(Stored data entries)
********************

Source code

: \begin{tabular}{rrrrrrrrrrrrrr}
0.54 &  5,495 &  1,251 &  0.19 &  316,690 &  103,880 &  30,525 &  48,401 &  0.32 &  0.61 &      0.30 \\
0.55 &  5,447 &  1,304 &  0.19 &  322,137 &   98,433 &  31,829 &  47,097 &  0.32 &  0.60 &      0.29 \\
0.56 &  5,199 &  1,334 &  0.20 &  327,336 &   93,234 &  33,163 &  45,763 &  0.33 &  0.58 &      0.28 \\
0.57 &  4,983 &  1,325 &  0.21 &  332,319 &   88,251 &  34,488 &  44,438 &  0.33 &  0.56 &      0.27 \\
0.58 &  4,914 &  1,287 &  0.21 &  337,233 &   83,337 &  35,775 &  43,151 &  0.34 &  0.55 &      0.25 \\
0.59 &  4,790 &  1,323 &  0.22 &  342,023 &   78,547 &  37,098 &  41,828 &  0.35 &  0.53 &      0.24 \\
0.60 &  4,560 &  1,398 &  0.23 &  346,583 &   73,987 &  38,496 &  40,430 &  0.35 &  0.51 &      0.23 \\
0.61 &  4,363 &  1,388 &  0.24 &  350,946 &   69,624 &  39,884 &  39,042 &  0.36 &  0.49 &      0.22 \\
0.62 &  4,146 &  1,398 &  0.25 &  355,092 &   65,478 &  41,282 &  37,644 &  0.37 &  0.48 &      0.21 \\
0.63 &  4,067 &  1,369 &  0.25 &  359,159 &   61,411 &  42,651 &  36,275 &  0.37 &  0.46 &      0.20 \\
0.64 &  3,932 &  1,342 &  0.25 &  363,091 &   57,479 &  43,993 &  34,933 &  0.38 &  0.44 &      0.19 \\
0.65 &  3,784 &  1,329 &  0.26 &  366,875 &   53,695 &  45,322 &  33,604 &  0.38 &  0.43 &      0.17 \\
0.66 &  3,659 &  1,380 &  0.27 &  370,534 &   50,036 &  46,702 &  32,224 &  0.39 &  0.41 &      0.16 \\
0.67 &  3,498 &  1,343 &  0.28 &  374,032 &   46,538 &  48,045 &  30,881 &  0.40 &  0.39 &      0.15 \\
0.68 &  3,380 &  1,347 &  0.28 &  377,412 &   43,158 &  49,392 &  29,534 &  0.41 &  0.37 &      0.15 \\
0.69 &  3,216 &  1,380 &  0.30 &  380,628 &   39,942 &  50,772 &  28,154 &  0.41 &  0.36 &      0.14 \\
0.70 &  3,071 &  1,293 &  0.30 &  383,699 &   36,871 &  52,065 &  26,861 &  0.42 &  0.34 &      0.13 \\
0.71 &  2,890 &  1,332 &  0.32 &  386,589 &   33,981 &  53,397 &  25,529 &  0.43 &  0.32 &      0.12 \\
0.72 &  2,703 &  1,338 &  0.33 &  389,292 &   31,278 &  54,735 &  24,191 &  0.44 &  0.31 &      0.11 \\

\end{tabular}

********************

TO DO
Show the lines of the records that contain the word "tabular".

EXERCISE SOLUTION
: \begin{tabular}{rrrrrrrrrrrrrr}
\end{tabular}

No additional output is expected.